Abstract:Radio maps are essential for enhancing wireless communications and localization. However, existing methods for constructing radio maps typically require costly calibration pro- cesses to collect location-labeled channel state information (CSI) datasets. This paper aims to recover the data collection trajectory directly from the channel propagation sequence, eliminating the need for location calibration. The key idea is to employ a hidden Markov model (HMM)-based framework to conditionally model the channel propagation matrix, while simultaneously modeling the location correlation in the trajectory. The primary challenges involve modeling the complex relationship between channel propagation in multiple-input multiple-output (MIMO) networks and geographical locations, and addressing both line-of-sight (LOS) and non-line-of-sight (NLOS) indoor conditions. In this paper, we propose an HMM-based framework that jointly characterizes the conditional propagation model and the evolution of the user trajectory. Specifically, the channel propagation in MIMO networks is modeled separately in terms of power, delay, and angle, with distinct models for LOS and NLOS conditions.

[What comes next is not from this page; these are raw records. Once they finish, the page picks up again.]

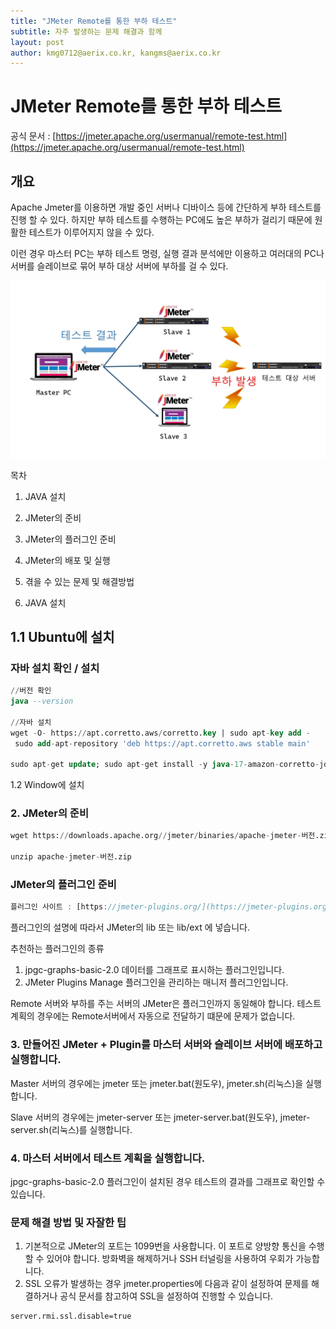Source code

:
 ```yaml
---
title: "JMeter Remote를 통한 부하 테스트"
subtitle: 자주 발생하는 문제 해결과 함께
layout: post
author: kmg0712@aerix.co.kr, kangms@aerix.co.kr
---
```


# JMeter Remote를 통한 부하 테스트

공식 문서 : [https://jmeter.apache.org/usermanual/remote-test.html](https://jmeter.apache.org/usermanual/remote-test.html)

## 개요

Apache Jmeter를 이용하면 개발 중인 서버나 디바이스 등에 간단하게 부하 테스트를 진행 할 수 있다. 하지만 부하 테스트를 수행하는 PC에도 높은 부하가 걸리기 때문에 원활한 테스트가 이루어지지 않을 수 있다.

이런 경우 마스터 PC는 부하 테스트 명령, 실행 결과 분석에만 이용하고 여러대의 PC나 서버를 슬레이브로 묶어 부하 대상 서버에 부하를 걸 수 있다.

![jmeter.png](https://github.com/aerixdev/aerixdev.github.io/blob/main/img/jmeter.png)

목차

1. JAVA 설치
2. JMeter의 준비
3. JMeter의 플러그인 준비
4. JMeter의 배포 및 실행
5. 겪을 수 있는 문제 및 해결방법

1. JAVA 설치

## 1.1 Ubuntu에 설치

### 자바 설치 확인 / 설치

```sql
//버전 확인
java --version

//자바 설치
wget -O- https://apt.corretto.aws/corretto.key | sudo apt-key add - 
 sudo add-apt-repository 'deb https://apt.corretto.aws stable main'

sudo apt-get update; sudo apt-get install -y java-17-amazon-corretto-jdk
```

1.2 Window에 설치

### 2. JMeter의 준비

```sql
wget https://downloads.apache.org//jmeter/binaries/apache-jmeter-버전.zip

unzip apache-jmeter-버전.zip
```

### JMeter의 플러그인 준비

```jsx
플러그인 사이트 : [https://jmeter-plugins.org/](https://jmeter-plugins.org/)
```

플러그인의 설명에 따라서 JMeter의 lib 또는 lib/ext 에 넣습니다.

추천하는 플러그인의 종류

1. jpgc-graphs-basic-2.0
데이터를 그래프로 표시하는 플러그인입니다.
2. JMeter Plugins Manage
플러그인을 관리하는 매니저 플러그인입니다.

Remote 서버와 부하를 주는 서버의 JMeter은 플러그인까지 동일해야 합니다. 테스트 계획의 경우에는 Remote서버에서 자동으로 전달하기 떄문에 문제가 없습니다.

### 3. 만들어진 JMeter + Plugin를 마스터 서버와 슬레이브 서버에 배포하고 실행합니다.

Master 서버의 경우에는 jmeter 또는 jmeter.bat(원도우), jmeter.sh(리눅스)을 실행합니다.

Slave 서버의 경우에는 jmeter-server 또는 jmeter-server.bat(원도우), jmeter-server.sh(리눅스)를 실행합니다.

### 4. 마스터 서버에서 테스트 계획을 실행합니다.

jpgc-graphs-basic-2.0 플러그인이 설치된 경우 테스트의 결과를 그래프로 확인할 수 있습니다.

### 문제 해결 방법 및 자잘한 팁

1. 기본적으로 JMeter의 포트는 1099번을 사용합니다. 이 포트로 양방향 통신을 수행할 수 있어야 합니다. 방화벽을 해제하거나 SSH 터널링을 사용하여 우회가 가능합니다.
2. SSL 오류가 발생하는 경우 jmeter.properties에 다음과 같이 설정하여 문제를 해결하거나 공식 문서를 참고하여 SSL을 설정하여 진행할 수 있습니다.

```
server.rmi.ssl.disable=true
```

The user trajectory is modeled using a Gaussian-Markov model. The parameters for channel propagation, the mobility model, and LOS/NLOS classification are optimized simultaneously. Experimental validation using simulated MIMO-Orthogonal Frequency-Division Multiplexing (OFDM) networks with a multi-antenna uniform linear arrays (ULA) configuration demonstrates that the proposed method achieves an average localization accuracy of 0.65 meters in an indoor environment, covering both LOS and NLOS regions. Moreover, the constructed radio map enables localization with a reduced error compared to conventional supervised methods, such as k-nearest neighbors (KNN), support vector machine (SVM), and deep neural network (DNN).